There are a number of advantages to using nonparametric testing. Nonparametric tests may be the only technique to examine data with outcomes like those outlined above. Ordinal, ranked, outlier-prone, or imprecisely measured outcomes are difficult to assess using parametric methods without making large assumptions about their distributions, as well as coding judgments for some values (e.g., “not detected”). Nonparametric tests, as discussed above, can also be relatively straightforward to perform.
Use Non-Parametric Tests with Caution:
- When measurements are taken on interval and ratio scales, converting them to nominal or ordinal scales will result in a significant loss of information. As a result, parametric testing should be used in such cases as much as possible. We are wasting dollars in order to save pennies by utilizing a non-parametric approach as a shortcut.
- When the assumptions underpinning a parametric test are met and both parametric and non-parametric tests are available, the parametric test should be chosen because most parametric tests have more power in these instances.
- Non-parametric tests, without a doubt, allow for the avoidance of the distribution’s normality assumption. However, these solutions do little to eliminate the assumption of homoscedasticity independence in all cases.
- Before collecting data, behavioral scientists should identify the null hypothesis, alternative hypothesis, statistical test, sampling distribution, and threshold of significance. After the data has been collected, looking for a statistical test tends to magnify the effects of any chance differences that favor one test over another.
Most non-parametric statistical tests are predicated on the following assumptions:
- 1. That the observations are unrelated to one another;
- 2. There is underlying continuity in the variable under investigation;
- 3. Unlike parametric tests, non-parametric tests can be applied to data measured on an ordinal scale and others to data measured on a nominal or categorical scale;
- 4. Unlike parametric tests, non-parametric tests can be applied to data measured on an ordinal scale and others to data measured on a nominal or categorical scale.
Some of the Non-Parametric Tests are given below:
- 1. Sign Test: The sign test is the most basic of all distribution-free statistics, with a wide range of applications. It can be employed in cases where the critical ratio, t, test for correlated samples can’t be used because the normality and homoscedasticity requirements aren’t met.
- 2. Median Test:
When comparing the performance of two independent groups, such as an experimental group and a control group, the median test is utilized. To begin, the two groups are combined and a common median is determined.

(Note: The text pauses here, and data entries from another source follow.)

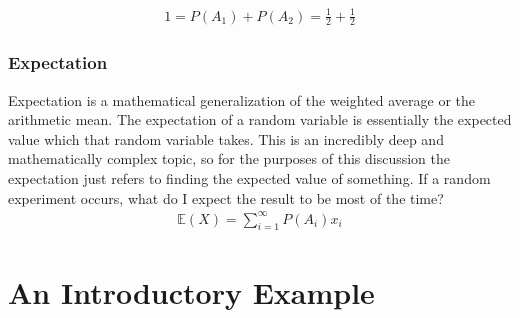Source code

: \documentclass{article}
\begin{document}
\begin{align*}
1 = P(A_1) + P(A_2) = \tfrac{1}{2} + \tfrac{1}{2}
\end{align*}

\subsubsection{Expectation}
Expectation is a mathematical generalization of the weighted average or the arithmetic mean. The expectation of a random variable is essentially the expected value which that random variable takes. This is an incredibly deep and mathematically complex topic, so for the purposes of this discussion the expectation just refers to finding the expected value of something. If a random experiment occurs, what do I expect the result to be most of the time?
\begin{align*}
\mathbb{E}(X) = \sum_{i=1}^{\infty} P(A_i) x_i
\end{align*}


\begin{comment}
\subsubsection{Variable}
Here is a list of variable names.
\begin{enumerate}
\item $\tau$ = Time to Kill
\item $\rho$ = Crit Chance
\item $\phi$ = Headshot Percentage
\item $\alpha$ = Attack Speed
\end{enumerate}

\begin{align*}
P(A_1) = \rho + \phi = 0.55 && P(A_2) = 1 - P(A_1) = 0.45
\end{align*}
\begin{align*}
\mathbb{E}(\tau) = \alpha (P(A_1) (t_1) + P(A_2) t_2)
\end{align*}

\begin{align*}
P(A_1) = \mathbf{HS\%} + \mathbf{C\%} = 0.55 && P(A_2) = 1 - P(A_1) = 0.45
\end{align*}
\begin{align*}
\mathbb{E}(\mathbf{TTK}) = \mathbf{AS} (P(A_1) (t_1) + P(A_2) t_2)
\end{align*}
\end{comment}

\section{An Introductory Example}
\end{document}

Non-Parametric Tests Have the Following Drawbacks:
- If all of the assumptions of a parametric statistical method are met in the data and the research hypothesis can be verified with a parametric test, then non-parametric statistical tests are pointless.

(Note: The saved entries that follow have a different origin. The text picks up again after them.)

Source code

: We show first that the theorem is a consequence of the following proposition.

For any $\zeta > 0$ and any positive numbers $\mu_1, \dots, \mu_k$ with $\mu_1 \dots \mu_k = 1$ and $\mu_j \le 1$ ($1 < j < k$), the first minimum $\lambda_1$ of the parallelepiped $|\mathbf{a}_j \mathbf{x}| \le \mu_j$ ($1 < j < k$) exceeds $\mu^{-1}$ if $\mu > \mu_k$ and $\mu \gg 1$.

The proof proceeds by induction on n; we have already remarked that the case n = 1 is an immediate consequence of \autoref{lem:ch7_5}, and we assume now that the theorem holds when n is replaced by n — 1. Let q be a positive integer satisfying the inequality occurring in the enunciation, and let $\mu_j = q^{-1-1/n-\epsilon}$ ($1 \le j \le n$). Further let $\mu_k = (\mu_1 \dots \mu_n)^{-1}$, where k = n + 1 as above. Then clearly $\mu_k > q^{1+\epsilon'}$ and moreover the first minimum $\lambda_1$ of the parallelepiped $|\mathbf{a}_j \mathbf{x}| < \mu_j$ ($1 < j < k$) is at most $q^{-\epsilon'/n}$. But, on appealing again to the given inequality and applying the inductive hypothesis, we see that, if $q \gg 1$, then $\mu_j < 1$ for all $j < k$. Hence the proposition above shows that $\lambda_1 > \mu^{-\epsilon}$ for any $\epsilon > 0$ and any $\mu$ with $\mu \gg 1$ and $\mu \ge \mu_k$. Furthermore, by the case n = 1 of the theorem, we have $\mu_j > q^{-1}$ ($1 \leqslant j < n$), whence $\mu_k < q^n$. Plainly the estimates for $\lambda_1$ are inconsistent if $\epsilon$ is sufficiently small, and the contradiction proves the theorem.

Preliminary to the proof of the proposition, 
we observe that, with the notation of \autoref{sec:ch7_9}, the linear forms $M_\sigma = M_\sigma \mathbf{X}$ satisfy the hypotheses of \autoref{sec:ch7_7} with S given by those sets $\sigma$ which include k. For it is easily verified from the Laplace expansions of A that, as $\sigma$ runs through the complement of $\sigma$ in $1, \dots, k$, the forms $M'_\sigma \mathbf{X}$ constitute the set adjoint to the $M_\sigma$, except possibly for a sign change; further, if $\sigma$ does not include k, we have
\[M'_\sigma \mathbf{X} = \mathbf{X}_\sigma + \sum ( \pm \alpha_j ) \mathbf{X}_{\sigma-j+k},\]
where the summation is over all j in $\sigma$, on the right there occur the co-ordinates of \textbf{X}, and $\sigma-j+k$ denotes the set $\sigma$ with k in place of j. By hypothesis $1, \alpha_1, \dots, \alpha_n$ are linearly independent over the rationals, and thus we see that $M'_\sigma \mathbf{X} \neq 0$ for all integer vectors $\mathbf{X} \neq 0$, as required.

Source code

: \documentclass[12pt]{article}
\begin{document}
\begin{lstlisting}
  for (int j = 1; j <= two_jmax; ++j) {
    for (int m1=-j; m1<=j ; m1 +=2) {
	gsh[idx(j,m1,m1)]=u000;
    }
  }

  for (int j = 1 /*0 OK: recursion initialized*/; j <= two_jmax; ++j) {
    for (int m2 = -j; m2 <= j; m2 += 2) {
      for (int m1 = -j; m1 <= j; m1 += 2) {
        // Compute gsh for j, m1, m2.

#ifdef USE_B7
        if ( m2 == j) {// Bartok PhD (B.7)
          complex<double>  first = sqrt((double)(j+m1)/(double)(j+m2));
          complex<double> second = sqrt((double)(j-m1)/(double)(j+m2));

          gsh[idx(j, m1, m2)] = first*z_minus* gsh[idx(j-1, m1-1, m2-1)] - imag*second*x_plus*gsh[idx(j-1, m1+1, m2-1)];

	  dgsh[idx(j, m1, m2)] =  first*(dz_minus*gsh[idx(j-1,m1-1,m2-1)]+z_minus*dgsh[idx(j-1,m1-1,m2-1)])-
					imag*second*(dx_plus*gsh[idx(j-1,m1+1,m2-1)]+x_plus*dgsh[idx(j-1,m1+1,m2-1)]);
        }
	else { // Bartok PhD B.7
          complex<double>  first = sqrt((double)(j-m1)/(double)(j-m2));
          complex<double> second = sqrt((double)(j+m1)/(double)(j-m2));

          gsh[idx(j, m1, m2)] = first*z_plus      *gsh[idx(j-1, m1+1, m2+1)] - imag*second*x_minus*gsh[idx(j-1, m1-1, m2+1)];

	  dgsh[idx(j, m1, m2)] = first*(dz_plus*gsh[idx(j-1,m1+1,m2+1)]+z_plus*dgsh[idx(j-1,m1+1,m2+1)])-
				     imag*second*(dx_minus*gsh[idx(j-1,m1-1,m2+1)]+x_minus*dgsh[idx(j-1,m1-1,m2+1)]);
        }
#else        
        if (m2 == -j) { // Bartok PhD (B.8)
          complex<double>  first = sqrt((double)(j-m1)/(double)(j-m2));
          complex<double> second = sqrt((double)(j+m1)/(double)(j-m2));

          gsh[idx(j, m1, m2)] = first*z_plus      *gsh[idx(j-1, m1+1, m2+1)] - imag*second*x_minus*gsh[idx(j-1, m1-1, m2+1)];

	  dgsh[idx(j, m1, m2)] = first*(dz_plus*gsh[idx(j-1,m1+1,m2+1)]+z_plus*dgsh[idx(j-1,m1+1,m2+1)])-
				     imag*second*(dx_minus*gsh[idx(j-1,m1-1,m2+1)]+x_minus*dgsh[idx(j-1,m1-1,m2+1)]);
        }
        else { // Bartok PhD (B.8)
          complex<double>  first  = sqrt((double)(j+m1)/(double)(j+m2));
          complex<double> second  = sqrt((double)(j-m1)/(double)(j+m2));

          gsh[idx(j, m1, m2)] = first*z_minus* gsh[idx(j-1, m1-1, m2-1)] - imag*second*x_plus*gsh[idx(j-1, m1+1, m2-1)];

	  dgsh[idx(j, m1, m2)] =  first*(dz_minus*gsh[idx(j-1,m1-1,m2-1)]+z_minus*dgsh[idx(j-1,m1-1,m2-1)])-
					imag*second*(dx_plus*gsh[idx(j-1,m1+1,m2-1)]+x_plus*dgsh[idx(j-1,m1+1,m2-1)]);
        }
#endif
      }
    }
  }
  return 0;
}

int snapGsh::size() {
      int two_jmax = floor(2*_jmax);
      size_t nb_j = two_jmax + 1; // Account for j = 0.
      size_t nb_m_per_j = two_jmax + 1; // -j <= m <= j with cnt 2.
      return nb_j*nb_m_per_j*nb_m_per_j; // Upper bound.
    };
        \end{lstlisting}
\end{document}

- The power-efficiency of the non-parametric test expresses the degree of wastefulness.
Point to Remember:
- “Distribution-free” tests are non-parametric tests. They don’t presuppose that the scores under consideration are selected from a population with a certain distribution, such as a regularly distributed population.
- Non-parametric techniques can be applied to scores that aren’t accurate in any numerical sense but are, in effect, ranks.